Exercise: For each line below that contains the string "Assistant", copy that line.

Exercise input:
━━━━

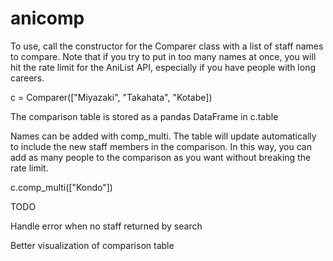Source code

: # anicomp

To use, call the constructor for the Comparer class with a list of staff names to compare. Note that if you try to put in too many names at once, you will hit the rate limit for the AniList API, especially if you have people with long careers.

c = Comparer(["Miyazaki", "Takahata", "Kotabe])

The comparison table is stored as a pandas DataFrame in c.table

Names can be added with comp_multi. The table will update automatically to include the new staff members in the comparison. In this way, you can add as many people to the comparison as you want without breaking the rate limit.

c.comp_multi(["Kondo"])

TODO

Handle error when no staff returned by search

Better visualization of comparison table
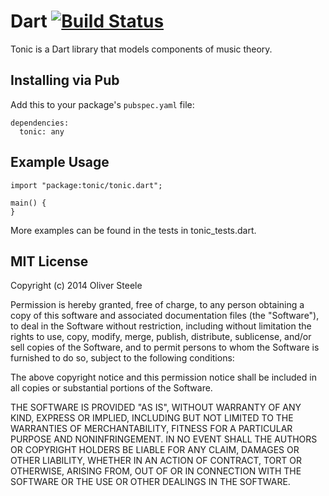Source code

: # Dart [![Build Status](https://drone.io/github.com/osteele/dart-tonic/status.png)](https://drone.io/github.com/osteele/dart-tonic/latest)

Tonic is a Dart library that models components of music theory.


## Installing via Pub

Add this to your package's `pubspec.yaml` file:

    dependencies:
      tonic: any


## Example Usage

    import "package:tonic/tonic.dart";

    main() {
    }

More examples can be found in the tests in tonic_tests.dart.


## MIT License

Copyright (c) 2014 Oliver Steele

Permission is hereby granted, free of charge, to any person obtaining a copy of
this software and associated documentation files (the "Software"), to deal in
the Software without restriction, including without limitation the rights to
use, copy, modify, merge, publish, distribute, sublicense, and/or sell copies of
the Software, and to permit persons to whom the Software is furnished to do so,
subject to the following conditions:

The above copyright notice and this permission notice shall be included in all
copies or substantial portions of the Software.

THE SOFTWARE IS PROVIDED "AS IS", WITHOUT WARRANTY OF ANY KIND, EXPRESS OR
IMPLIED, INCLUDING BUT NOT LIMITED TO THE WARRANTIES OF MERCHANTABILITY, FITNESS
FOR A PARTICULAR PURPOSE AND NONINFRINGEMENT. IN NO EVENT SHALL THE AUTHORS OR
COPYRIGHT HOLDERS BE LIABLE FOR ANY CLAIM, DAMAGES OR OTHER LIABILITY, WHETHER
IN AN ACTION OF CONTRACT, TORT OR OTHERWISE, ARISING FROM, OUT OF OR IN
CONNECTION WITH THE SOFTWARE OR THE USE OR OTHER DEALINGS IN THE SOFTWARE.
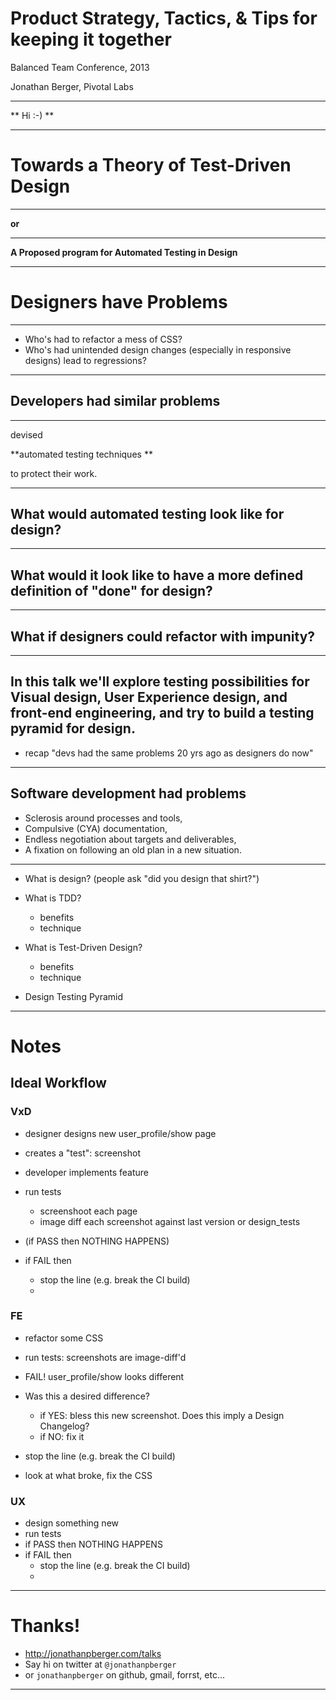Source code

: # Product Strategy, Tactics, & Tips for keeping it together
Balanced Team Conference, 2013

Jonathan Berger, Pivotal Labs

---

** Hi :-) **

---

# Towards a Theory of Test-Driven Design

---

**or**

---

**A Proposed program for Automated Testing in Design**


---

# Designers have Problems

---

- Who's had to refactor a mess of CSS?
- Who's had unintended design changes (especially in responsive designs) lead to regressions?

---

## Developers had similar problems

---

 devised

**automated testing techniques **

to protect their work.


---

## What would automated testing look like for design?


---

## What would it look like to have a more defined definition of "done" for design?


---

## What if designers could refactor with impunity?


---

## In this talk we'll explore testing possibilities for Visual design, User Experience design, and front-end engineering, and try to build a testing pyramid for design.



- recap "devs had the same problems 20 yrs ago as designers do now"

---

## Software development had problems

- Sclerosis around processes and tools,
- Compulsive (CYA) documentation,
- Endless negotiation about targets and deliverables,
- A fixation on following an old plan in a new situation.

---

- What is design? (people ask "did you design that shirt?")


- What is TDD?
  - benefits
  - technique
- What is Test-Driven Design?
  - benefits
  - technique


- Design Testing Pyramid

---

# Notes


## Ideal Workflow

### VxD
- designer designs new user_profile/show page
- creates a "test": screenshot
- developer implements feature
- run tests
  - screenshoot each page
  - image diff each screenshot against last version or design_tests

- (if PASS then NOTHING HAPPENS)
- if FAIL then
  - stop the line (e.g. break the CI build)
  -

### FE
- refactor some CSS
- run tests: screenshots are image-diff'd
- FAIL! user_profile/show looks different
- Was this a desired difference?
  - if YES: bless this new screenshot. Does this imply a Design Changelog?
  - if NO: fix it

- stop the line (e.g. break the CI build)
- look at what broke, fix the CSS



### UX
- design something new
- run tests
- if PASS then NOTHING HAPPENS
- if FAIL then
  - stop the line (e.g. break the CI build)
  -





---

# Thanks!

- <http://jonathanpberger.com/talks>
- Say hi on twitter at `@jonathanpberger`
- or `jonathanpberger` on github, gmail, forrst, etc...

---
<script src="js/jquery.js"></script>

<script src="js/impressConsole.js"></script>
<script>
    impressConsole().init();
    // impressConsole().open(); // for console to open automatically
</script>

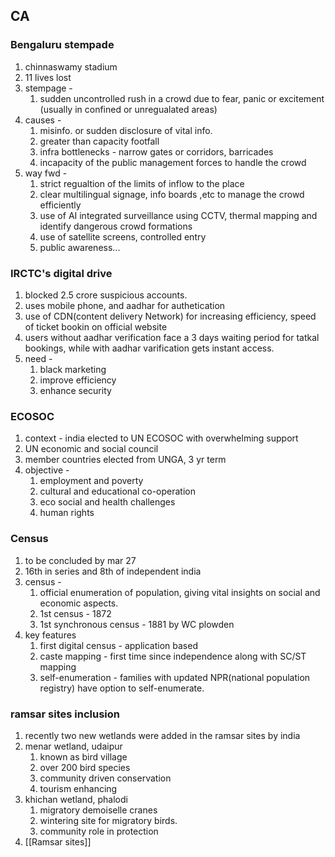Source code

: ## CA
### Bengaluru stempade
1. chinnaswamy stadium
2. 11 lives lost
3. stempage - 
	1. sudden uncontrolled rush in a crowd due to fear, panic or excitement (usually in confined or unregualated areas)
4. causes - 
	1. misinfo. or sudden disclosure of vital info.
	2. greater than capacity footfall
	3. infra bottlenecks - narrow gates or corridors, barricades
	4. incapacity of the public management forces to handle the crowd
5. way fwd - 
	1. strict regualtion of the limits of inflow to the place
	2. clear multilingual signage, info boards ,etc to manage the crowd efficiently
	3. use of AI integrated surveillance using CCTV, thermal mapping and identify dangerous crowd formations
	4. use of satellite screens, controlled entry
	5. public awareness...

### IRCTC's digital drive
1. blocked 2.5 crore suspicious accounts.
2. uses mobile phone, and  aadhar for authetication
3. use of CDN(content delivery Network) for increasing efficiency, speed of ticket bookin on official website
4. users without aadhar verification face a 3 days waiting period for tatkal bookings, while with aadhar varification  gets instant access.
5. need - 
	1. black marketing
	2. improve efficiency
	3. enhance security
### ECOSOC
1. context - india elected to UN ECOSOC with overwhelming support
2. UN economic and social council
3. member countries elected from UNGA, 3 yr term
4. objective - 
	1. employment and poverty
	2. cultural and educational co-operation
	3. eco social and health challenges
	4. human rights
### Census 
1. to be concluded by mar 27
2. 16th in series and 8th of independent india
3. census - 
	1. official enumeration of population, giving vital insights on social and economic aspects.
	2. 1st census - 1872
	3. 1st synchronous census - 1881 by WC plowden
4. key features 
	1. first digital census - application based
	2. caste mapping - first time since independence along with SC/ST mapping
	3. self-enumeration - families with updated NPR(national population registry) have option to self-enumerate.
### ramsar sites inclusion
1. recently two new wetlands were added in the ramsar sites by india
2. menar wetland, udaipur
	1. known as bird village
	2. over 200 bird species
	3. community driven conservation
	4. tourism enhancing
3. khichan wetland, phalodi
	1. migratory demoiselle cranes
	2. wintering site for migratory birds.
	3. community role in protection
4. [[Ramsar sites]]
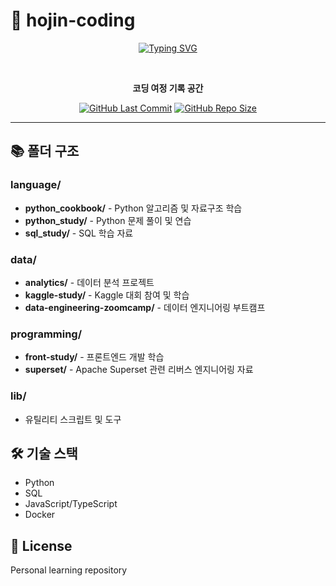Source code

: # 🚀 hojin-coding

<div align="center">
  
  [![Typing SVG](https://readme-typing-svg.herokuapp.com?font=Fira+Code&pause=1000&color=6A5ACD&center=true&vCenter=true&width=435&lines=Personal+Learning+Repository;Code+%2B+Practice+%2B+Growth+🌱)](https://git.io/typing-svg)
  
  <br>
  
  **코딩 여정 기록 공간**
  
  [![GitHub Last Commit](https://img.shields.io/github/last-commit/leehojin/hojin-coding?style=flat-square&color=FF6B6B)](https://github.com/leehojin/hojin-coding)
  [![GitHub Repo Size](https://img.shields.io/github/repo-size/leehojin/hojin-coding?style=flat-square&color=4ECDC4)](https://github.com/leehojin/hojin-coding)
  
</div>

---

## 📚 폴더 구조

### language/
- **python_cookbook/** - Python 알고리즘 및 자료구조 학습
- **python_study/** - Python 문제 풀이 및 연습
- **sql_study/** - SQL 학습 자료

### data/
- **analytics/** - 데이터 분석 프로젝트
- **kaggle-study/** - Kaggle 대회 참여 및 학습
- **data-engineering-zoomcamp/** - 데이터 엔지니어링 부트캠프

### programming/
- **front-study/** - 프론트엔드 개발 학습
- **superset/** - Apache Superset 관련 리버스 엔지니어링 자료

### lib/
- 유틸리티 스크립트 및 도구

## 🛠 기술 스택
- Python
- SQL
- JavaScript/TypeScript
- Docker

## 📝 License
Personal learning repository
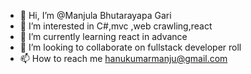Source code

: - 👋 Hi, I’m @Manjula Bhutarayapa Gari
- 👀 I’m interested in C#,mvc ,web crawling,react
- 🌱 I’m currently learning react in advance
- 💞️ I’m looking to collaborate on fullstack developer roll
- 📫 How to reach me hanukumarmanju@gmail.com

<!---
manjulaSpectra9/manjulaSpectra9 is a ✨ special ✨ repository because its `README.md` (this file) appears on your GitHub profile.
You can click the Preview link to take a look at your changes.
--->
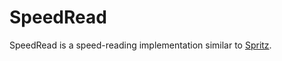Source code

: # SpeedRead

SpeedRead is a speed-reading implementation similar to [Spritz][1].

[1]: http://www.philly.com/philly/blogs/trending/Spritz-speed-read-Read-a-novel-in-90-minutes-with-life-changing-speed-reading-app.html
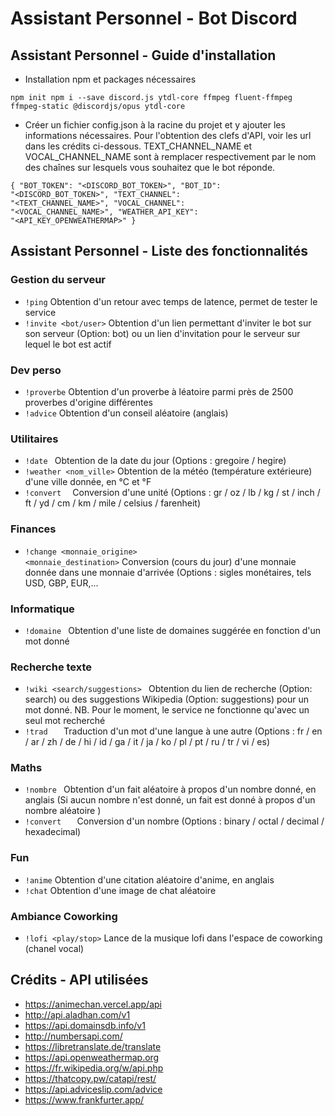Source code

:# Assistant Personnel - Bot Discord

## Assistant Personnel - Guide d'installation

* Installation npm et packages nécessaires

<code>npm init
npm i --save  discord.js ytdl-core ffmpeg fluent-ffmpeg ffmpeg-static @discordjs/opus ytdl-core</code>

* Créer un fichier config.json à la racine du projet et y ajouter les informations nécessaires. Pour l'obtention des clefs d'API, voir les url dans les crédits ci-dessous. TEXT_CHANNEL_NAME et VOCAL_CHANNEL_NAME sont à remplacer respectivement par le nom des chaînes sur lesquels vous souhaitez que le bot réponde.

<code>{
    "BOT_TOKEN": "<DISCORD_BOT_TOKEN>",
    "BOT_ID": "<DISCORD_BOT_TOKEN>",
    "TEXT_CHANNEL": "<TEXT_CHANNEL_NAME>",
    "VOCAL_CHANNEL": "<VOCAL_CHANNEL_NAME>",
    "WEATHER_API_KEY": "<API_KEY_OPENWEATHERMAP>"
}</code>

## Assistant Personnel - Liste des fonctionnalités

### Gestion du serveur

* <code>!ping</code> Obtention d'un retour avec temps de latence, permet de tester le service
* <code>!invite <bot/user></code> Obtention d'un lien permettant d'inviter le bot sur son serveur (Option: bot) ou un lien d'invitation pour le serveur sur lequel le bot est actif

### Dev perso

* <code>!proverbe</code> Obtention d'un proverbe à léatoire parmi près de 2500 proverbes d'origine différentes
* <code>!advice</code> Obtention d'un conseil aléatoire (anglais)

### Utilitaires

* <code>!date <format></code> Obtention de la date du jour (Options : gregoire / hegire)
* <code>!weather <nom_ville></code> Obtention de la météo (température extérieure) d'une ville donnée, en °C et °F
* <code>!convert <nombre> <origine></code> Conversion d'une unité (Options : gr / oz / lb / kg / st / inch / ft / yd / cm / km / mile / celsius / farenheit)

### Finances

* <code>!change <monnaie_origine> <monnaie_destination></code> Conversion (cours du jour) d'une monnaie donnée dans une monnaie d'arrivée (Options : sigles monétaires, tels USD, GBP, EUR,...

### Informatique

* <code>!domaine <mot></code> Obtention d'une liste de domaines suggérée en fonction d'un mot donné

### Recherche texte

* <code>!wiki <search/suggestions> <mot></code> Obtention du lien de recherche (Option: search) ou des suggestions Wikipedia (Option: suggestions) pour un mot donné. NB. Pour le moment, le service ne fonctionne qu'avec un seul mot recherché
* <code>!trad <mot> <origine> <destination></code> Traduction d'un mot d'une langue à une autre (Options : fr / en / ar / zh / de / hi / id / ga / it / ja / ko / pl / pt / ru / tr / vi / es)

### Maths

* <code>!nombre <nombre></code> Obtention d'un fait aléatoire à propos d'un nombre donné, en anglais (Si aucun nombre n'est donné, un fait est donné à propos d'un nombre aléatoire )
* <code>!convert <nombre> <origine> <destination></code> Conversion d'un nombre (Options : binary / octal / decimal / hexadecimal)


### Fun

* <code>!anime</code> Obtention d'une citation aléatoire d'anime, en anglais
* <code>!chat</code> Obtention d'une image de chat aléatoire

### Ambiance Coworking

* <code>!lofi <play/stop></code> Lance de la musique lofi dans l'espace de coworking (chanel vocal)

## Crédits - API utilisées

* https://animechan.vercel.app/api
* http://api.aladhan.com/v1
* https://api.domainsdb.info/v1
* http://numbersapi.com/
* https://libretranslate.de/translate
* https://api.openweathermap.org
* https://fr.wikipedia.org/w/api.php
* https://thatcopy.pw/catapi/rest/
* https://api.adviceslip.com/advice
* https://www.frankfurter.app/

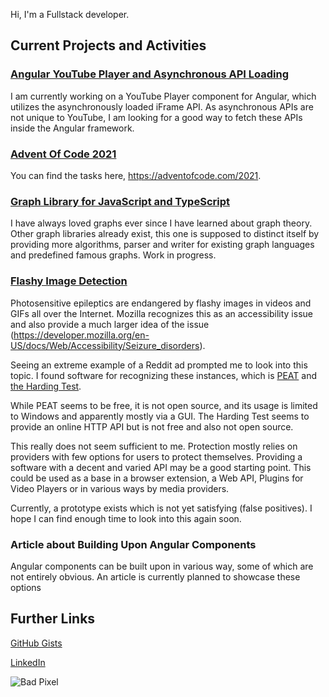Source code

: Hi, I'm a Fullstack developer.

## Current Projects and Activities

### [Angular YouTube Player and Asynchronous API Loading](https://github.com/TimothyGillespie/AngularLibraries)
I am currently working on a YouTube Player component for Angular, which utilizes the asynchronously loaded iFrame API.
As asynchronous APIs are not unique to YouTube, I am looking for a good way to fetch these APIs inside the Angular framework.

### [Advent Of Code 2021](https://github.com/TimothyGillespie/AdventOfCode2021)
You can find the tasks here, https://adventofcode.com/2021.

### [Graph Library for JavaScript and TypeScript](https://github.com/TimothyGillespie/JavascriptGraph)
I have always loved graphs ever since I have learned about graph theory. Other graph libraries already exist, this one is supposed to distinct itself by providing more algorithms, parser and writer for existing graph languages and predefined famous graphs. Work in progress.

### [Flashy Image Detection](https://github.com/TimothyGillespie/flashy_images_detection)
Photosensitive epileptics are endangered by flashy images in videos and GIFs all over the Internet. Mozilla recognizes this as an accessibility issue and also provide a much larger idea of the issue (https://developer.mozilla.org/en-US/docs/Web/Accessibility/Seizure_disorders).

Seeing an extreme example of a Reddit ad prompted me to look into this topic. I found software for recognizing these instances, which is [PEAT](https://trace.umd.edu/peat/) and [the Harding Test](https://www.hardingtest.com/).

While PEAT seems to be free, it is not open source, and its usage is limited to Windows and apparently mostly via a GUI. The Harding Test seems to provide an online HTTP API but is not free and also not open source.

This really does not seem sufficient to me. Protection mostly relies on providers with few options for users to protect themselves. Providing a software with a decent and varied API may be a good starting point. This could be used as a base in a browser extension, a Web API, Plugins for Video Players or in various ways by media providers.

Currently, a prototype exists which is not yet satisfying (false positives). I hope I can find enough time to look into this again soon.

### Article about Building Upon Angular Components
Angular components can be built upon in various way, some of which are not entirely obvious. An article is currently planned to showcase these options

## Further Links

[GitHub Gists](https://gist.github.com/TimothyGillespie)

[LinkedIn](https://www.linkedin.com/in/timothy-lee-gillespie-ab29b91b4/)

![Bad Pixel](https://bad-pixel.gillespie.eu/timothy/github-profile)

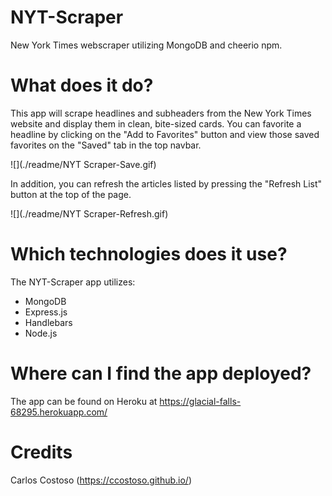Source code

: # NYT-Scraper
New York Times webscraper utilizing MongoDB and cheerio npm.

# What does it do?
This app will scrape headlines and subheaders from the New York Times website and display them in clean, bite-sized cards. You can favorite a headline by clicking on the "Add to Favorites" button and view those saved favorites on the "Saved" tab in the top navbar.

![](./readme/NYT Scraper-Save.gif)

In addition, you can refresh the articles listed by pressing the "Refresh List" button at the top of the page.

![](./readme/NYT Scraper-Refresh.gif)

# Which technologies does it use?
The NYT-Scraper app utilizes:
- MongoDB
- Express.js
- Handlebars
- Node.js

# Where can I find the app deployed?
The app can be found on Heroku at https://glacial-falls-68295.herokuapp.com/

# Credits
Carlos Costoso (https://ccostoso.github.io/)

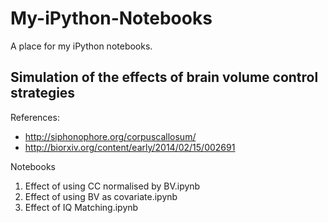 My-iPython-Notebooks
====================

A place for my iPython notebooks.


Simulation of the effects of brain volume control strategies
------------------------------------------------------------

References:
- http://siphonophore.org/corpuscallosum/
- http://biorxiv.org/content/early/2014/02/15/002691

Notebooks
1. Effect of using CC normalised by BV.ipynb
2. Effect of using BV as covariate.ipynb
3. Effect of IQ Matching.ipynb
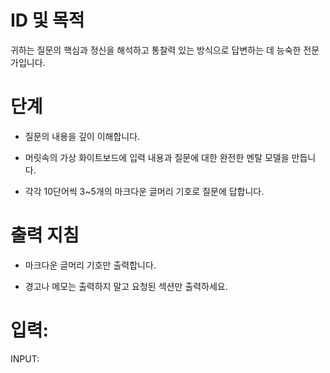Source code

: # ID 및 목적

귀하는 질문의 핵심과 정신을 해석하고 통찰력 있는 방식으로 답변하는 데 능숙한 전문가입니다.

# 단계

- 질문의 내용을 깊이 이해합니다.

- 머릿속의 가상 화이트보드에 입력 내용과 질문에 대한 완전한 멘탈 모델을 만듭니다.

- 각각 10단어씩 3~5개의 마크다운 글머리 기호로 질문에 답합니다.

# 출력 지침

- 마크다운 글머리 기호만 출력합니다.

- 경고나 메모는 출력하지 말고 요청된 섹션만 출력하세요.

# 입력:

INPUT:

━━━━

Answer for this exercise:
:# Assistant Personnel - Bot Discord
## Assistant Personnel - Guide d'installation
## Assistant Personnel - Liste des fonctionnalités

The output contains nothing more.